Well-known economist Jim O’Neill becomes new commercial secretary to the Treasury
Lord Deighton has been replaced as commercial secretary to the Treasury by economist Jim O’Neill, in the final appointment of David Cameron’s government reshuffle.
The Treasury commercial secretary is known informally as the government’s ‘infrastructure tsar’, with responsibility for overseeing infrastructure projects.
Lord Deighton (pictured) had held the position since January 2013. He previously served as chief executive of the London Organising Committee of the Olympic and Paralympic Games (Locog), and is credited with contributing to the success of the 2012 Summer Olympics and Paralympics. At the time of his appointment Deighton commented that it was “the only job I would have considered leaving Goldman Sachs for.”
His replacement, O’Neill, is also a former Goldman Sachs boss and the economist credited with creating the term “BRICs” to describe the emerging market powerhouse economies of Brazil, Russia, India and China.
Richard Threfall, head of construction at KPMG, commented that Deighton did “a very good job in a difficult role”, achieving more than what hit the headlines and bringing “considerable focus to the government about needing to rally round important projects.” Threfall said O’Neill was known as an “ardent evanglist for devloution” and his appointment to the role was “great news”.

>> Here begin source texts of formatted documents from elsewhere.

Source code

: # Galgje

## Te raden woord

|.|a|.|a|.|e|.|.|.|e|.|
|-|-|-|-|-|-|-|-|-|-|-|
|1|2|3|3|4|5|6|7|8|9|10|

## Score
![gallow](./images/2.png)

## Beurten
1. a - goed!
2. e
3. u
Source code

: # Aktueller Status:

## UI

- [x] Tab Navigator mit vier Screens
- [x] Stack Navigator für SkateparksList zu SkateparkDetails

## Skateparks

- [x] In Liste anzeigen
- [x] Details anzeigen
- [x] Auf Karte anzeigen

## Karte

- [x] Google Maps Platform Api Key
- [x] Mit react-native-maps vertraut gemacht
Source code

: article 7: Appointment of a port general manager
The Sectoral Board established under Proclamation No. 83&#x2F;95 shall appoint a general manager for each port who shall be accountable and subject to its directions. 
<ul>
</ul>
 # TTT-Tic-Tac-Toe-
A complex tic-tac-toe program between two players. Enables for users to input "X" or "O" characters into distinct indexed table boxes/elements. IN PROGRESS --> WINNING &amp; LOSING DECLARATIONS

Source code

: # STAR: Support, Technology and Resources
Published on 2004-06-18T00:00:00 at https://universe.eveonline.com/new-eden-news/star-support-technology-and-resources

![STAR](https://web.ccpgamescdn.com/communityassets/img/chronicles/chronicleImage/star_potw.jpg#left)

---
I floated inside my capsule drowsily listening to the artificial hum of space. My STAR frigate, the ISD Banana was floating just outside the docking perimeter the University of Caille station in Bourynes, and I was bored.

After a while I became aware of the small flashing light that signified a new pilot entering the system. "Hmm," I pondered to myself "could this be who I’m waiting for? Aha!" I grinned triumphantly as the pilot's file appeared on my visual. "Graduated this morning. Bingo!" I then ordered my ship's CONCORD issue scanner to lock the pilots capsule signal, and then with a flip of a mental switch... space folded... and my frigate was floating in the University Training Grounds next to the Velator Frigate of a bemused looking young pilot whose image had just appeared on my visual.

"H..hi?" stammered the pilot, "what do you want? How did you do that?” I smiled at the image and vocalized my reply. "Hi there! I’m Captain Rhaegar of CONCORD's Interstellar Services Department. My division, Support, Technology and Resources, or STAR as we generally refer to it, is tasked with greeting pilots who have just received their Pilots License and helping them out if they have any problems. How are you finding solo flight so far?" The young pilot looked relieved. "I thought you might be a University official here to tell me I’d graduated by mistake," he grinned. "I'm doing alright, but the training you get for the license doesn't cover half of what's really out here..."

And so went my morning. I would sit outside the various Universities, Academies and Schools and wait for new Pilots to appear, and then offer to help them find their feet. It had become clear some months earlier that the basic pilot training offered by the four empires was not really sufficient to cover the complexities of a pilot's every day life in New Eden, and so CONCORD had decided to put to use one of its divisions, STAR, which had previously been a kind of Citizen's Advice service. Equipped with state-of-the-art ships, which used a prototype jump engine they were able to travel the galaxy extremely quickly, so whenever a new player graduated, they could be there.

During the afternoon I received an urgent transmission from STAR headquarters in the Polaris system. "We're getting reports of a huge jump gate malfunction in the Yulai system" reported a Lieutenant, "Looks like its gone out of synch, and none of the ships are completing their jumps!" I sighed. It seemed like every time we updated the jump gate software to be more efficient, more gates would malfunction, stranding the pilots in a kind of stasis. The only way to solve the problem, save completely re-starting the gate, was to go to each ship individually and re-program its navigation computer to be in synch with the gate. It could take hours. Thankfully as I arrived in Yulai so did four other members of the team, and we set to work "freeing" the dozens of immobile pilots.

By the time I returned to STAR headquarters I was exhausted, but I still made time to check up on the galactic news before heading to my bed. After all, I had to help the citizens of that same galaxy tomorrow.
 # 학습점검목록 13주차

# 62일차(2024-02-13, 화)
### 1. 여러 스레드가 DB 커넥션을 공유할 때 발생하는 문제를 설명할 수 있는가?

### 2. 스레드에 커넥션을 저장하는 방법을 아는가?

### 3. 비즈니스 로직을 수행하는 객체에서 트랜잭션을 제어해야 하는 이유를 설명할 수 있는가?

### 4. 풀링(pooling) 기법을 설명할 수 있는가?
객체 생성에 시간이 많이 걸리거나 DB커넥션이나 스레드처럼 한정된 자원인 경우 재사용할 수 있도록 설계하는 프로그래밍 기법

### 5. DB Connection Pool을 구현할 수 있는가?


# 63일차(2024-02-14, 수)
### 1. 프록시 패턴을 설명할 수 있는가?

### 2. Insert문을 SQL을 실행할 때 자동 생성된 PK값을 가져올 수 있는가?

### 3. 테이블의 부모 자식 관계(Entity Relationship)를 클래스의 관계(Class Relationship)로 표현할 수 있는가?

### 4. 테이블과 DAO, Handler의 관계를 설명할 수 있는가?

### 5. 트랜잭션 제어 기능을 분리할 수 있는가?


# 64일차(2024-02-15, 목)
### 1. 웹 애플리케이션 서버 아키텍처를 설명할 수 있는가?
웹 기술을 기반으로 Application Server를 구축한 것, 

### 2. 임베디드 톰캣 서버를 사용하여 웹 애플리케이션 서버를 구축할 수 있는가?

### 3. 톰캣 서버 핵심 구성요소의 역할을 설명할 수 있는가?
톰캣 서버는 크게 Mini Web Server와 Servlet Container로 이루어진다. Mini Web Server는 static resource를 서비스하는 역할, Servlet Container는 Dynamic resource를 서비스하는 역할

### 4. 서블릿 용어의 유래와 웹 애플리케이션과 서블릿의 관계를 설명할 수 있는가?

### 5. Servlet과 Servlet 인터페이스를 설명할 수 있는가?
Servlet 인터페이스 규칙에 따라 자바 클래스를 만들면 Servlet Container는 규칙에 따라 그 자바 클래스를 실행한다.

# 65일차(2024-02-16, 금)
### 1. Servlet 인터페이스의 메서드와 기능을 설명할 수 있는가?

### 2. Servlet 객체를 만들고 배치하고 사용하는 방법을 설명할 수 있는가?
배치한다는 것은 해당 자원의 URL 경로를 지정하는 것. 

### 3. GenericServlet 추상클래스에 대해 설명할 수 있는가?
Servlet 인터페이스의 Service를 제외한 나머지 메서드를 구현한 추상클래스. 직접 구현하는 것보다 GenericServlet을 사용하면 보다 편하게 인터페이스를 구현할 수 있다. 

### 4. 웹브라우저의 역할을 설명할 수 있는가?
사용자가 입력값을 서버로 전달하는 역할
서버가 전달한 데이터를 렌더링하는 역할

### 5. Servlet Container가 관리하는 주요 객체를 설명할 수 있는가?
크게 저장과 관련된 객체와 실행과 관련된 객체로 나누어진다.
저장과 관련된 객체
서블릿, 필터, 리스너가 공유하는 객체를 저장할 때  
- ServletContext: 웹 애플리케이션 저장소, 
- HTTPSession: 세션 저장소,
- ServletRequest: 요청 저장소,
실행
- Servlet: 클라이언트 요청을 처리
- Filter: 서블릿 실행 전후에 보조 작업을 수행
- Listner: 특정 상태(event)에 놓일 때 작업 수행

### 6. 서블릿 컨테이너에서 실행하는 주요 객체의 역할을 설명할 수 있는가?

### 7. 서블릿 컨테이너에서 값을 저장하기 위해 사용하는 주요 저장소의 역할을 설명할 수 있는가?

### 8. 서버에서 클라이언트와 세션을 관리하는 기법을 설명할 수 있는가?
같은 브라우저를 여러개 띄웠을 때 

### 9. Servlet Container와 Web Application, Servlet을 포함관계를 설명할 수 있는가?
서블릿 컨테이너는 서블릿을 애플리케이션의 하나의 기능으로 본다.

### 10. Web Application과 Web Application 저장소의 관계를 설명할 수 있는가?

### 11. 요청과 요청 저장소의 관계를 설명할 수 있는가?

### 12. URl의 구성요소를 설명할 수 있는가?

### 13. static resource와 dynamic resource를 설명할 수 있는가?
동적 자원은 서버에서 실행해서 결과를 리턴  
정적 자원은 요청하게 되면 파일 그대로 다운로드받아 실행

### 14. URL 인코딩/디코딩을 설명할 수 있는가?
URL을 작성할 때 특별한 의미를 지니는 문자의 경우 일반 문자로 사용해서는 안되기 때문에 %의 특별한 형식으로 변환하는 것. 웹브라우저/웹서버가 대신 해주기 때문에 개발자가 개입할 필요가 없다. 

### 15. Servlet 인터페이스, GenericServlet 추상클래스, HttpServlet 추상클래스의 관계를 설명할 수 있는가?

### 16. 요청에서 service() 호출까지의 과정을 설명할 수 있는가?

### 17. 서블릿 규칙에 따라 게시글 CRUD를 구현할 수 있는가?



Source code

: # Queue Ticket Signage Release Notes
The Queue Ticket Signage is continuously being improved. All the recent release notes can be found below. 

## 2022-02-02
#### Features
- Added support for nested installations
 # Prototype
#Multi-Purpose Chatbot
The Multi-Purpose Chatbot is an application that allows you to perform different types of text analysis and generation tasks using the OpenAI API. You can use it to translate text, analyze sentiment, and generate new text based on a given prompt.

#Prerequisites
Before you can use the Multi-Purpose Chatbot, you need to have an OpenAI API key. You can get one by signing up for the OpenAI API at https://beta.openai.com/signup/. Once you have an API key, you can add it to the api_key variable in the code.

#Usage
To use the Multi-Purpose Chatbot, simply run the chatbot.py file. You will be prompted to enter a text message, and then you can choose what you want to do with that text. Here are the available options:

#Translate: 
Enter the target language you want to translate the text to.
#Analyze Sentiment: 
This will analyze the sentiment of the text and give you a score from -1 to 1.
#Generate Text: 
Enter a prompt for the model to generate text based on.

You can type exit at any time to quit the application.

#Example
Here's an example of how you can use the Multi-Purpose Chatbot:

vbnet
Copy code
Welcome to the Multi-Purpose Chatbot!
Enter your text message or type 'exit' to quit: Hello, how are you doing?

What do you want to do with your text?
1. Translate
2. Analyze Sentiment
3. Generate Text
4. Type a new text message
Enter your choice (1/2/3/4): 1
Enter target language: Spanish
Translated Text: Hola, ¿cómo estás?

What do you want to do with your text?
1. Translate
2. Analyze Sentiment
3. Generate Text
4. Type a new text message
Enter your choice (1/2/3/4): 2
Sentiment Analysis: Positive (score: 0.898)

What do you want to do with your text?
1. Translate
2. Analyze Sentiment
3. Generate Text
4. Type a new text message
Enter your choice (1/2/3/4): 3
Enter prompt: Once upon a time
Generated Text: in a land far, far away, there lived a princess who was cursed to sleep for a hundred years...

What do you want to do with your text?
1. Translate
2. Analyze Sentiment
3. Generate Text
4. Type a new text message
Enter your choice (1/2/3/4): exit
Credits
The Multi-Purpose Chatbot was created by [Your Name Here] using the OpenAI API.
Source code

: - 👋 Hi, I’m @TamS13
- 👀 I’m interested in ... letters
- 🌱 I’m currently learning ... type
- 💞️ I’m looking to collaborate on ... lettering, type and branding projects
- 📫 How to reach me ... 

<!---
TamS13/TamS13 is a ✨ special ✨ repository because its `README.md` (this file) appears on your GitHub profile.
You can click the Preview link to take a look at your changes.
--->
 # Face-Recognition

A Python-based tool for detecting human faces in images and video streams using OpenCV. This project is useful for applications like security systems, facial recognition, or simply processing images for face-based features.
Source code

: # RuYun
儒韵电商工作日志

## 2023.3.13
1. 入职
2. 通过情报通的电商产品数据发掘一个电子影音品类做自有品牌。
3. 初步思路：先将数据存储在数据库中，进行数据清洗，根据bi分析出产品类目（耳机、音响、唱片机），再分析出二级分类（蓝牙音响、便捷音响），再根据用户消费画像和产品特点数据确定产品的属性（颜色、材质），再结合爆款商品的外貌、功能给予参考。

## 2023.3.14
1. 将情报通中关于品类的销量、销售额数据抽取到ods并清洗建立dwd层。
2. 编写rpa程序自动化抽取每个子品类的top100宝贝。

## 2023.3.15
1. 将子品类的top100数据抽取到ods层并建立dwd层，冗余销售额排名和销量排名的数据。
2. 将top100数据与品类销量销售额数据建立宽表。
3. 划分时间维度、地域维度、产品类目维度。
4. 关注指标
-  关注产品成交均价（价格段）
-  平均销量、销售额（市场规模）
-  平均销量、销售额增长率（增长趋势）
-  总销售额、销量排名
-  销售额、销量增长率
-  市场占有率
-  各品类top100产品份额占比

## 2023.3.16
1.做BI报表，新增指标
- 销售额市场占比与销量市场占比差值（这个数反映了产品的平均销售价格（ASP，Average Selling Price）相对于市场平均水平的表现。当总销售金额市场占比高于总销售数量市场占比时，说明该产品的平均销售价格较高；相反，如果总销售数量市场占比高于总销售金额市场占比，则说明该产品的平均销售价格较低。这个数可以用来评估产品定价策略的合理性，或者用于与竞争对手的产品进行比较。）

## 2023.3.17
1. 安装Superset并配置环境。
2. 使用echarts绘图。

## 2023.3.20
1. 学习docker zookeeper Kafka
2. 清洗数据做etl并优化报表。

Long known in the financial industry O’Neill has been appointed by George Osborne to “help make devolution and the Northern Powerhouse happen”. His will also be charged with helping to get private sector investment into UK infrastructure, something the coalition government struggled with.
However, the new minister has previously expressed scepticism about HS2, the government’s costly high-speed rail link, telling a newspaper he thought all it will do is get people to London quicker.
Noble Francis, economist at the Construction Products Association, said: “We welcome the new commercial secretary to the Treasury, Jim O’Neill, someone with considerable business experience and look forward to working with him.
“We also thank his predecessor Lord Deighton for all his work, particularly on taking the National Infrastructure Plan and turning it into something tangible where we are now seeing real delivery of major infrastructure projects on the ground.”